Muth, Felicity; Cooper, Trenton R.; Bonilla, Rene F.; Leonard, Anne S. (2018), Data from: A novel protocol for studying bee cognition in the wild, Dryad, Dataset, https://doi.org/10.5061/dryad.c2k5t

Abstract

1.Understanding how animals perceive, learn and remember stimuli is critical for understanding both how cognition is shaped by natural selection, and how ecological factors impact behaviour. However, the majority of studies on cognition involve captive animals in laboratory settings. While controlled settings are required to accurately measure aspects of cognition, they may not yield realistic estimates of learning performance in natural environments. Wild bees offer a useful system in which to study cognitive ecology as well as comparative cognition more broadly: they encompass around 20,000 species globally, varying in characteristics such as life history strategy, degree of sociality, and dietary specialization. Yet the limited number of protocols currently available for studying insect cognition has restricted research to a few commercially available bee species, in almost exclusively lab settings. 2.We present a protocol (Free-Moving Proboscis Extension Response [FMPER]) to measure wild bees’ colour preferences, learning performance, and memory. 3.We first used lab-reared bumblebees Bombus impatiens to establish that FMPER yielded results consistent with learning theory.

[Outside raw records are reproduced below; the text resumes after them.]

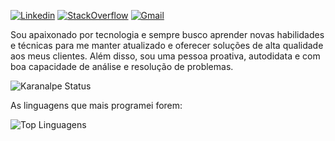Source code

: 
[![Linkedin](https://img.shields.io/badge/LinkedIn-blue?style=for-the-badge&logo=Linkedin)](https://www.linkedin.com/in/karanalpe/)
[![StackOverflow](https://img.shields.io/badge/Stackoverflow-lightgrey?style=for-the-badge&logo=stack-overflow)](https://pt.stackoverflow.com/users/293916/everton)
[![Gmail](https://img.shields.io/badge/-Gmail-c14438?style=for-the-badge&logo=Gmail&logoColor=white&link=mailto:everton.henriqueer@gmail.com)](mailto:everton.henriqueer@gmail.com)

Sou apaixonado por tecnologia e sempre busco aprender novas habilidades e técnicas para me manter atualizado e oferecer soluções de alta qualidade aos meus clientes. Além disso, sou uma pessoa proativa, autodidata e com boa capacidade de análise e resolução de problemas.

![Karanalpe Status](https://github-readme-stats.vercel.app/api?username=heyeverton&show_icons=true)

As linguagens que mais programei forem:

![Top Linguagens](https://github-readme-stats.vercel.app/api/top-langs/?username=heyeverton&layout=compact)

We then successfully tested wild honeybees Apis mellifera in the lab, and Bombus vosnesenskii at field sites. 4. FMPER is straightforward to implement, low-cost, and may be readily adapted to other flower-visiting insects. We believe it will be useful to a broad range of evolutionary biologists, behavioural ecologists, and pollination ecologists interested in measuring cognitive performance in the wild and across a broader range of species.